- What you should do:
Scan the entries for the word "kojeg". Every line that has it should be copied.
************
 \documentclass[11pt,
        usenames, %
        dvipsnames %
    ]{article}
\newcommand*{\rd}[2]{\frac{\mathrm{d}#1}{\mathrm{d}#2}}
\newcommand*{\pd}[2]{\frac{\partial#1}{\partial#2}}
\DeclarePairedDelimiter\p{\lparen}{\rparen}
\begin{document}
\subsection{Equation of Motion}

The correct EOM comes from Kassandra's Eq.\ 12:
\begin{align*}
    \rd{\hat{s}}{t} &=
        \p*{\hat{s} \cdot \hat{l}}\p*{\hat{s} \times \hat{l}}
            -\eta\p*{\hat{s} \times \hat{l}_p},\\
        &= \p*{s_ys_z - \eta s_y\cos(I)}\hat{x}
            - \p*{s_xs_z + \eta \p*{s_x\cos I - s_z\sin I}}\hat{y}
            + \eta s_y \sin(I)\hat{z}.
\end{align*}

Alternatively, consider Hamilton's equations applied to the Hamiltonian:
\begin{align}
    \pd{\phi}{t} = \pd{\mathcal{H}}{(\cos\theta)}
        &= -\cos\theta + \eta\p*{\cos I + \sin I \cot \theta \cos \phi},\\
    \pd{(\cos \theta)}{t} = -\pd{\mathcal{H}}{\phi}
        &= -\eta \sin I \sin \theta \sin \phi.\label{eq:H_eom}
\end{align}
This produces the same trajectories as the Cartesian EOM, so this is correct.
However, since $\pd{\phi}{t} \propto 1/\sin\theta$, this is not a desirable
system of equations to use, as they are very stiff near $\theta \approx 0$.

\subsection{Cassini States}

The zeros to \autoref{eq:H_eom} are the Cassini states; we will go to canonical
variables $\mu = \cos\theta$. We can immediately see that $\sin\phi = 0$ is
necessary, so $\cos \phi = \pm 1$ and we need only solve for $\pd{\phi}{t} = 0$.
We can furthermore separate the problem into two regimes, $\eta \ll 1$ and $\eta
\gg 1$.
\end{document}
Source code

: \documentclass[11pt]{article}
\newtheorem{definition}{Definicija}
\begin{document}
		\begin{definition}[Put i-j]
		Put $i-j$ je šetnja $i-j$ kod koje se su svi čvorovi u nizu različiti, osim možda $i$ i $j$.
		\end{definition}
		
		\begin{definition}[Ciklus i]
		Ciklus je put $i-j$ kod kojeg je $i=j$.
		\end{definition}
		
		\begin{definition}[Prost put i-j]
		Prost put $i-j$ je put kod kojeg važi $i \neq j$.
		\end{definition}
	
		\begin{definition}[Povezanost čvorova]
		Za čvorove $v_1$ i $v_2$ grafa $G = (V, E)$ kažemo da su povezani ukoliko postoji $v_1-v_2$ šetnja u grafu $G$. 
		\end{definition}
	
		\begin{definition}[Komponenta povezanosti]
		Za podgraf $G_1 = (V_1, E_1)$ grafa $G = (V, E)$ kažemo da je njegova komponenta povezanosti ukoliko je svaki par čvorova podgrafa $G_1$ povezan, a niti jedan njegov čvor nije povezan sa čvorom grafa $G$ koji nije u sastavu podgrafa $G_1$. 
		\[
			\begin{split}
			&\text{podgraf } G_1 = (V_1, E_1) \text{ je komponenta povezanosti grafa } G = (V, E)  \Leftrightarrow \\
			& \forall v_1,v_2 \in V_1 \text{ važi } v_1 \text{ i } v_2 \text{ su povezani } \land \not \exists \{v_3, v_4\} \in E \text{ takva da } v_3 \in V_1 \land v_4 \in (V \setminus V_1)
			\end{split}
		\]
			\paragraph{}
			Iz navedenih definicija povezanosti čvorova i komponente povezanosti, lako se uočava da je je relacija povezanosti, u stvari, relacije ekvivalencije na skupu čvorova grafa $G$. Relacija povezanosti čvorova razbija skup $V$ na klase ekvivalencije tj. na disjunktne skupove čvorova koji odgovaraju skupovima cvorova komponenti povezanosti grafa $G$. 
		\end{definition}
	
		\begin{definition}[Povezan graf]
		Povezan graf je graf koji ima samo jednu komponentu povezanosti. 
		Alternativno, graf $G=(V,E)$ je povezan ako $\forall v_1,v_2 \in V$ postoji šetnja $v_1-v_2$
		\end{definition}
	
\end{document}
************
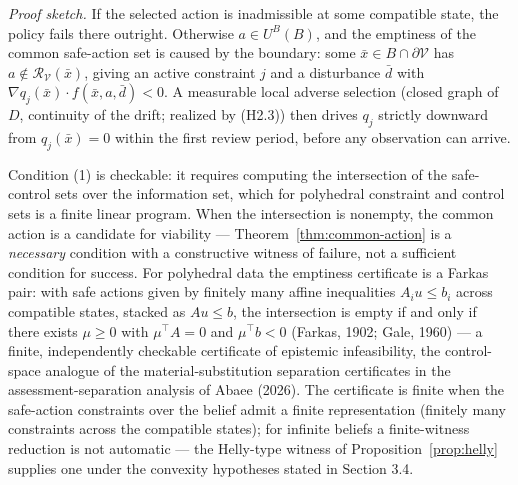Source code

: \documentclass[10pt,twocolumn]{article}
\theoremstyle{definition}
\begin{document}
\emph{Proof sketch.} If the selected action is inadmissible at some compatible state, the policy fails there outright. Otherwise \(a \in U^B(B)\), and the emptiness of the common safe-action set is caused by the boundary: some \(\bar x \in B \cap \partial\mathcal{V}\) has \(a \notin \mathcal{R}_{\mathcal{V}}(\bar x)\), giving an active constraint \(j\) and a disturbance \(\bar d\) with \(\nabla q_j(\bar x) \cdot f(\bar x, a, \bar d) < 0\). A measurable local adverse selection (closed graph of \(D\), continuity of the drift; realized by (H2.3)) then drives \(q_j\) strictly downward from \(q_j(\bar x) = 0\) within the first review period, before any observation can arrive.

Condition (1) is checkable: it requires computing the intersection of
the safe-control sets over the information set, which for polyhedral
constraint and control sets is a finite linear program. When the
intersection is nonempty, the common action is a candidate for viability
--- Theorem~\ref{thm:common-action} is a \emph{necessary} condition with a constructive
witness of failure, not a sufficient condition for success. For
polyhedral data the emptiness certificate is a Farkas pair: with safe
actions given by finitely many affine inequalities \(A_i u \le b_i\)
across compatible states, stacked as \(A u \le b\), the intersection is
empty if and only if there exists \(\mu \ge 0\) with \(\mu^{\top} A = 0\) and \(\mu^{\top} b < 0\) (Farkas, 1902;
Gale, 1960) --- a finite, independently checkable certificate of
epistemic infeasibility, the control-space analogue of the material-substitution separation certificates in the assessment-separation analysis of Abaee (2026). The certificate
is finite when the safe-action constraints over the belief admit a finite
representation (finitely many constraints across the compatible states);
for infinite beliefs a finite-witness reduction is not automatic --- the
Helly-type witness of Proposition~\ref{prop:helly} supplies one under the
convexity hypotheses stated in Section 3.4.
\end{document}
************
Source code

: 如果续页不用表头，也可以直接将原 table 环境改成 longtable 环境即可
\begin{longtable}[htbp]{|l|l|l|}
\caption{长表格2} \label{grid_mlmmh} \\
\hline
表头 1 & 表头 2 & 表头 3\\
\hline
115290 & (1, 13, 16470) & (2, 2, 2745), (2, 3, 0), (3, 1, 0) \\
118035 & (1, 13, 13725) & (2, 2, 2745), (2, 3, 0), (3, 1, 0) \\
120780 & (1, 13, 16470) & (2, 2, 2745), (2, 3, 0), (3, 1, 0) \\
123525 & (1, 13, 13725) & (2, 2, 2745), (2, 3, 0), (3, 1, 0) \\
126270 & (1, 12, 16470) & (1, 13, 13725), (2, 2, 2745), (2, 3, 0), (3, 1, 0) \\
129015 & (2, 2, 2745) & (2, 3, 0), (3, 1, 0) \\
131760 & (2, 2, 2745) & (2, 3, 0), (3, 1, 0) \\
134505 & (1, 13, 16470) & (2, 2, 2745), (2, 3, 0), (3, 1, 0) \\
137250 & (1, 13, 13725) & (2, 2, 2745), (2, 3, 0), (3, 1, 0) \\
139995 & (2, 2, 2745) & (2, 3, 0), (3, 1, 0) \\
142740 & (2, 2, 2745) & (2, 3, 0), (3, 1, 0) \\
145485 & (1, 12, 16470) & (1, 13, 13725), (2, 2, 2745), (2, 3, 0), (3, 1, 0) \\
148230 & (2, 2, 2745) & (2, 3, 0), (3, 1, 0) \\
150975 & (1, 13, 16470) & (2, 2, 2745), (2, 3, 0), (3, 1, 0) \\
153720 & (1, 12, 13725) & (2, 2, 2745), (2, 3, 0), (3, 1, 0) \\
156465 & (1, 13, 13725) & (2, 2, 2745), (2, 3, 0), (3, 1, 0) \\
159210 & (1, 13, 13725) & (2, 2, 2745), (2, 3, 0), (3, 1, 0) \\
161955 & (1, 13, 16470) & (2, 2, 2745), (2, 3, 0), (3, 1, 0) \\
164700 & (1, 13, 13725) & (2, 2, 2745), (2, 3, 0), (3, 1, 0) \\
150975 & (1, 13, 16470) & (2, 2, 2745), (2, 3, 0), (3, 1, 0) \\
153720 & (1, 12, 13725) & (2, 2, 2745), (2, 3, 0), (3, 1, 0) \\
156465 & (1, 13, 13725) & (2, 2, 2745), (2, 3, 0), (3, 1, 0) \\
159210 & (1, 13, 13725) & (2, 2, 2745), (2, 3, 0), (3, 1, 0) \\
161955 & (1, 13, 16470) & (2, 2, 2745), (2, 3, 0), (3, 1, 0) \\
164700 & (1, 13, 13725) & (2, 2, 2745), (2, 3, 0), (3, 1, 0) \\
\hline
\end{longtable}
************
- Solution below:
		Ciklus je put $i-j$ kod kojeg je $i=j$.
		Prost put $i-j$ je put kod kojeg važi $i \neq j$.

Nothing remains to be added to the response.